Know details about the protein for the national on-site build (in this case, c-Myc). If the state tests are any indication, there will be many in-depth questions about it. There will also likely be detailed questions about the pre-build protein, Klf4.

Know your bond strength order; know how hydrogen bonding works; know about retroviral, lentiviral, and adenoviral vectors as mechanisms for gene integration (how they work, pros and cons); know all about Yamanaka's methodology, since the event seems to be based specifically on his work with iPSCs.
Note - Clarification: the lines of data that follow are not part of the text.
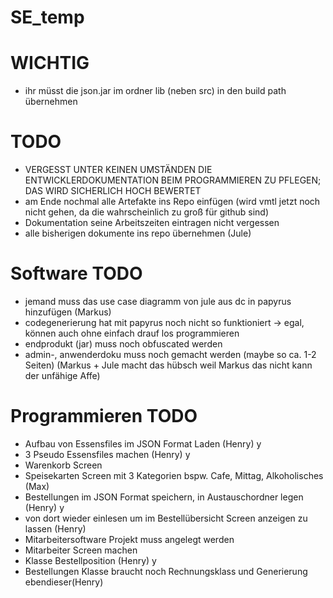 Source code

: # SE_temp
# WICHTIG
- ihr müsst die json.jar im ordner lib (neben src) in den build path übernehmen

# TODO
- VERGESST UNTER KEINEN UMSTÄNDEN DIE ENTWICKLERDOKUMENTATION BEIM PROGRAMMIEREN ZU PFLEGEN; DAS WIRD SICHERLICH HOCH BEWERTET
- am Ende nochmal alle Artefakte ins Repo einfügen (wird vmtl jetzt noch nicht  gehen, da die wahrscheinlich zu groß für github sind)
- Dokumentation seine Arbeitszeiten eintragen nicht vergessen
- alle bisherigen dokumente ins repo übernehmen (Jule)

# Software TODO
- jemand muss das use case diagramm von jule aus dc in papyrus hinzufügen (Markus)
- codegenerierung hat mit papyrus noch nicht so funktioniert -> egal, können auch ohne einfach drauf los programmieren
- endprodukt (jar) muss noch obfuscated werden
- admin-, anwenderdoku muss noch gemacht werden (maybe so ca. 1-2 Seiten) (Markus + Jule macht das hübsch weil Markus das nicht kann der unfähige Affe)


# Programmieren TODO
- Aufbau von Essensfiles im JSON Format Laden (Henry) y
- 3 Pseudo Essensfiles machen (Henry) y
- Warenkorb Screen
- Speisekarten Screen mit 3 Kategorien bspw. Cafe, Mittag, Alkoholisches (Max)
- Bestellungen im JSON Format speichern, in Austauschordner legen (Henry) y
- von dort wieder einlesen um im Bestellübersicht Screen anzeigen zu lassen (Henry)
- Mitarbeitersoftware Projekt muss angelegt werden
- Mitarbeiter Screen machen
- Klasse Bestellposition (Henry) y
- Bestellungen Klasse braucht noch Rechnungsklass und Generierung ebendieser(Henry)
To add to this already awesome and helpful list (no, really), I suggest definitely knowing your amino acid properties (polar, non-polar, etc). I had a list of them in my notes for state; I found it very helpful for application-like questions (specifically about the role of certain sidechains in the on-site protein).

I wish I could compete in this event for nats. /sigh

[The Eviscerator]

How do you figure out where klf4 binds to DNA? I tried googling it, but didn't get much, and whenever I show the hydrogen bonds on jmol, none between the DNA and klf4 are shown.

I just know the zinc fingers are involved - they bind to the major groove of the DNA.

What's the major groove?

*EDIT:About how many places did people find that there were hydrogen bonds between the DNA and klf4? I've found about 5 so far. If you have more than 5, what residues are they?